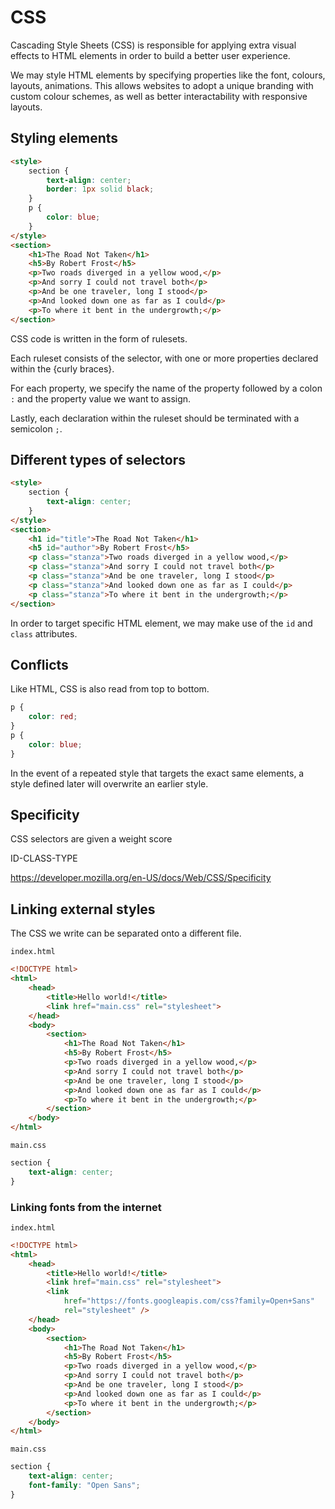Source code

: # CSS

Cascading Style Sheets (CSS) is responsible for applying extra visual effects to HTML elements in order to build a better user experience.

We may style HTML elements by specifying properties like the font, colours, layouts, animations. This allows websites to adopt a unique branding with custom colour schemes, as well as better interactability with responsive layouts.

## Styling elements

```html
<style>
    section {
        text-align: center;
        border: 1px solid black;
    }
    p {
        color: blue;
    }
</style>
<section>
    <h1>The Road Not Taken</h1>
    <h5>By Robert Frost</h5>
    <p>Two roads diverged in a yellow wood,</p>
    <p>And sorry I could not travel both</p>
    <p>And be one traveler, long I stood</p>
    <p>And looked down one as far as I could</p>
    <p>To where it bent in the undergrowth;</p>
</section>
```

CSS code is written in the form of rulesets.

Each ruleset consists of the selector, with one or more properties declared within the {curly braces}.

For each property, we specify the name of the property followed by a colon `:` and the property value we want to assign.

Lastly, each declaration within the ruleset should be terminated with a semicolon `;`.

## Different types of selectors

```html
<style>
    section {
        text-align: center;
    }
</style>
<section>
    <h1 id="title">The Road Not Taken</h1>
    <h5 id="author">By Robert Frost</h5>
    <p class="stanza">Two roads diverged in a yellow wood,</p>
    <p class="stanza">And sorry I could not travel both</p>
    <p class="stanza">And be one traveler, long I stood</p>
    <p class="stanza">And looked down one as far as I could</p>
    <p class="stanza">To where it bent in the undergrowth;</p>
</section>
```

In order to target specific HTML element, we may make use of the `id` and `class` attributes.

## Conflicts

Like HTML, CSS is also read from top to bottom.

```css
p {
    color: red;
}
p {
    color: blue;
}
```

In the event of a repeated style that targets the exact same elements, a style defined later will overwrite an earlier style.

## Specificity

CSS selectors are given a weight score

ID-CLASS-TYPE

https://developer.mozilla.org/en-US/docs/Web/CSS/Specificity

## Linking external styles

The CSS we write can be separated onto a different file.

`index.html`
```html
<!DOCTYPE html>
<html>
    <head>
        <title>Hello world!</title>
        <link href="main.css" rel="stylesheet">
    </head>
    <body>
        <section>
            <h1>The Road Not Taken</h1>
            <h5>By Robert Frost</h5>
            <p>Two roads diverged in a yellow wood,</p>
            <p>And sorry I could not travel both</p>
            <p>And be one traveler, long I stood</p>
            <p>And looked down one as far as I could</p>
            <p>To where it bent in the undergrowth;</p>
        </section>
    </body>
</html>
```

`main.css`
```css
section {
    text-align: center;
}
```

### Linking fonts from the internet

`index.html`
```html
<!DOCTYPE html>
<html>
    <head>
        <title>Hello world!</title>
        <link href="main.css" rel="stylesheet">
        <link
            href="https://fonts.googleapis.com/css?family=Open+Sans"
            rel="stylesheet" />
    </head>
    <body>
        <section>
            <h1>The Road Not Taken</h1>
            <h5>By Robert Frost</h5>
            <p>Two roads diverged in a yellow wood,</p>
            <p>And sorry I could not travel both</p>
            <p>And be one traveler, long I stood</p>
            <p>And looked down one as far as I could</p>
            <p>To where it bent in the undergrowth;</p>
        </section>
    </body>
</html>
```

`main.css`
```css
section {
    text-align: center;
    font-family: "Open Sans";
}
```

----

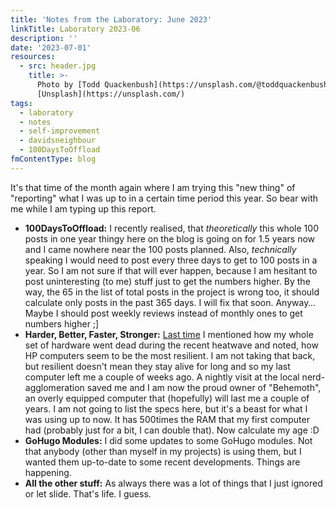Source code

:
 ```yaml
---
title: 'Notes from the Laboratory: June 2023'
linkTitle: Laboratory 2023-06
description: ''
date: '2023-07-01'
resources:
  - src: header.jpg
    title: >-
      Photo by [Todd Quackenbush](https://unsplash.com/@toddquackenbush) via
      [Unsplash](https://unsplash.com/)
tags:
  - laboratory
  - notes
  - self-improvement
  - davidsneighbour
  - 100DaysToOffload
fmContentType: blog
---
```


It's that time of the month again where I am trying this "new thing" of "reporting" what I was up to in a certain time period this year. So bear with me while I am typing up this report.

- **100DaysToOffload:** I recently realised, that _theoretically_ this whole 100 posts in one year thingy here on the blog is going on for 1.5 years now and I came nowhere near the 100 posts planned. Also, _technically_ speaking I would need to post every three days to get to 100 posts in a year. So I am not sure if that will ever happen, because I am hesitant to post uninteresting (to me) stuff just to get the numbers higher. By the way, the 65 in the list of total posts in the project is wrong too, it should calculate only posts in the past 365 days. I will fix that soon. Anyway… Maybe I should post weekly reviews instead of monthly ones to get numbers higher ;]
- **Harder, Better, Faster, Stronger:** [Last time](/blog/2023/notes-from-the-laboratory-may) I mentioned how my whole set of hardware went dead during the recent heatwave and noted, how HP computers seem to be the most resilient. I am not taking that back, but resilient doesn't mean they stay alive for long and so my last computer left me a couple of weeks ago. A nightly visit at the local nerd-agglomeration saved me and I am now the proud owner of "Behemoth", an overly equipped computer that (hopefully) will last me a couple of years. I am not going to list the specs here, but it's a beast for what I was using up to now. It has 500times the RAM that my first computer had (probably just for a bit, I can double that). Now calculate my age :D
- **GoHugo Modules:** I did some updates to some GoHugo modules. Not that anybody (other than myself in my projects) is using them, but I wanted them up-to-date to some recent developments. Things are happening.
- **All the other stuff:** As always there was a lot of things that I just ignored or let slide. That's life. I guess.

----

TASK GOAL ▸
Each line of the material that contains the string "yellow" has to be copied out.

ANSWER ▸
    <p>Two roads diverged in a yellow wood,</p>
    <p class="stanza">Two roads diverged in a yellow wood,</p>
            <p>Two roads diverged in a yellow wood,</p>
            <p>Two roads diverged in a yellow wood,</p>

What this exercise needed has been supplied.